TASK PROMPT> All lines in the records below that hold "grep" are to be shown.

LISTED RECORDS>
>>>>>

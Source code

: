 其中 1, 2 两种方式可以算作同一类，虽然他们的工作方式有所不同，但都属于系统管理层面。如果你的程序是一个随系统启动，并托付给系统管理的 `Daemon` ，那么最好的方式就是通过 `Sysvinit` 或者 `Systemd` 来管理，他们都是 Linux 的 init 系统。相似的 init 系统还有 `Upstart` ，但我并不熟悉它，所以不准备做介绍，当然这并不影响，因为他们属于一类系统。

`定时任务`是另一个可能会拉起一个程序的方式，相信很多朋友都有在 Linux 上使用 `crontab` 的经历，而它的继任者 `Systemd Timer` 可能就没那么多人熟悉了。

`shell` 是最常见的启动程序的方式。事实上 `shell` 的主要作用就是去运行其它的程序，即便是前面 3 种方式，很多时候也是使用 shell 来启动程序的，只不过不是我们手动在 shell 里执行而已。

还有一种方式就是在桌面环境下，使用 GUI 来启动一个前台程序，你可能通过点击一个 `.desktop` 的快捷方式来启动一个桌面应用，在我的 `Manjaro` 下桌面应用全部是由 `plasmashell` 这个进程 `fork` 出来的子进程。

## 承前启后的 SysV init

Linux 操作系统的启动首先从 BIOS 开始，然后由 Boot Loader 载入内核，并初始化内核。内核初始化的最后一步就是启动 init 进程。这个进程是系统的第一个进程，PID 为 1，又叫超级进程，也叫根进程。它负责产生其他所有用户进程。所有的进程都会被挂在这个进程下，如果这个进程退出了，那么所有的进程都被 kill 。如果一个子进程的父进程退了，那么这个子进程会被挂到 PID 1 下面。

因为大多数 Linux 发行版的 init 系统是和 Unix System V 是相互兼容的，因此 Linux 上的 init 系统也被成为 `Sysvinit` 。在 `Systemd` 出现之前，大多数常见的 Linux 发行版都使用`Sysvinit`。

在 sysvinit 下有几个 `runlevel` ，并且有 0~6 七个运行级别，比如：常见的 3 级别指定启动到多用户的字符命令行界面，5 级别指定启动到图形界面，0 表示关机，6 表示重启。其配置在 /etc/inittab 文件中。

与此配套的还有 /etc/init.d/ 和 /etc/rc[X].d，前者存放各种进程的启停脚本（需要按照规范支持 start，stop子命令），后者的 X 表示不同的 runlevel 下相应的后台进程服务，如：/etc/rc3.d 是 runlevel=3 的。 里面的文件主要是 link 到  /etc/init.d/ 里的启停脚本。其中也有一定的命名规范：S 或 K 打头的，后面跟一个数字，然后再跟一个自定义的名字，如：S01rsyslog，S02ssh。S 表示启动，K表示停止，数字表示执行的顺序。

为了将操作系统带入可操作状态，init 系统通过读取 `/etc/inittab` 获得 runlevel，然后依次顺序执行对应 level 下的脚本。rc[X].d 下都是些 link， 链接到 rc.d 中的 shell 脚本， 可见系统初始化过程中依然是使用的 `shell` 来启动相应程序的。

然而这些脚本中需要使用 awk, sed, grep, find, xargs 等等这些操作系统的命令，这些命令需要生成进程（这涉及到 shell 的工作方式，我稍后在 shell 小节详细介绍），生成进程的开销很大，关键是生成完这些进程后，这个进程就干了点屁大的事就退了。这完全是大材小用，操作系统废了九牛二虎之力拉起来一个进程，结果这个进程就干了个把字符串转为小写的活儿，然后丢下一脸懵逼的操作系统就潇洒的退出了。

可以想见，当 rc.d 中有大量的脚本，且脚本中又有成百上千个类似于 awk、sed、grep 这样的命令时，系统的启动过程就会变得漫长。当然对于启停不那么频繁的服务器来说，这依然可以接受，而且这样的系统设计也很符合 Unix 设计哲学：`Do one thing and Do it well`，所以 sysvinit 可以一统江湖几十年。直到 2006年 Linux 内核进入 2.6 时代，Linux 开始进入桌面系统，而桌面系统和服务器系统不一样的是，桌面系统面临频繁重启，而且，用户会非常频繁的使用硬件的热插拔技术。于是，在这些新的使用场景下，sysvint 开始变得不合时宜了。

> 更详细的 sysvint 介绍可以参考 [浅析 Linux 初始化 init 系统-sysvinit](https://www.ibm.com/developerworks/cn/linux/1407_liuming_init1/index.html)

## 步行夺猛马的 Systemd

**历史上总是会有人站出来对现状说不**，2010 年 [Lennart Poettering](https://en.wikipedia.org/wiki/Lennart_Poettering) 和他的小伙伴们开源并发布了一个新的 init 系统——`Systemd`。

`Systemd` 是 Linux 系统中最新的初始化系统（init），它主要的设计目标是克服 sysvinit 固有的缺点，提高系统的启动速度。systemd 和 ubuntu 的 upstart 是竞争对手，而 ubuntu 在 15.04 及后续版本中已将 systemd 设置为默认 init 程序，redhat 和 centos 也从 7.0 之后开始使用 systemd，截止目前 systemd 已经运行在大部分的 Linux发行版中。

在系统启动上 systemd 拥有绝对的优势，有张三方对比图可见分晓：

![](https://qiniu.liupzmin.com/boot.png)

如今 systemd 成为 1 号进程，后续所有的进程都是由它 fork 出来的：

<<<<<

TASK SOLUTION>
然而这些脚本中需要使用 awk, sed, grep, find, xargs 等等这些操作系统的命令，这些命令需要生成进程（这涉及到 shell 的工作方式，我稍后在 shell 小节详细介绍），生成进程的开销很大，关键是生成完这些进程后，这个进程就干了点屁大的事就退了。这完全是大材小用，操作系统废了九牛二虎之力拉起来一个进程，结果这个进程就干了个把字符串转为小写的活儿，然后丢下一脸懵逼的操作系统就潇洒的退出了。
可以想见，当 rc.d 中有大量的脚本，且脚本中又有成百上千个类似于 awk、sed、grep 这样的命令时，系统的启动过程就会变得漫长。当然对于启停不那么频繁的服务器来说，这依然可以接受，而且这样的系统设计也很符合 Unix 设计哲学：`Do one thing and Do it well`，所以 sysvinit 可以一统江湖几十年。直到 2006年 Linux 内核进入 2.6 时代，Linux 开始进入桌面系统，而桌面系统和服务器系统不一样的是，桌面系统面临频繁重启，而且，用户会非常频繁的使用硬件的热插拔技术。于是，在这些新的使用场景下，sysvint 开始变得不合时宜了。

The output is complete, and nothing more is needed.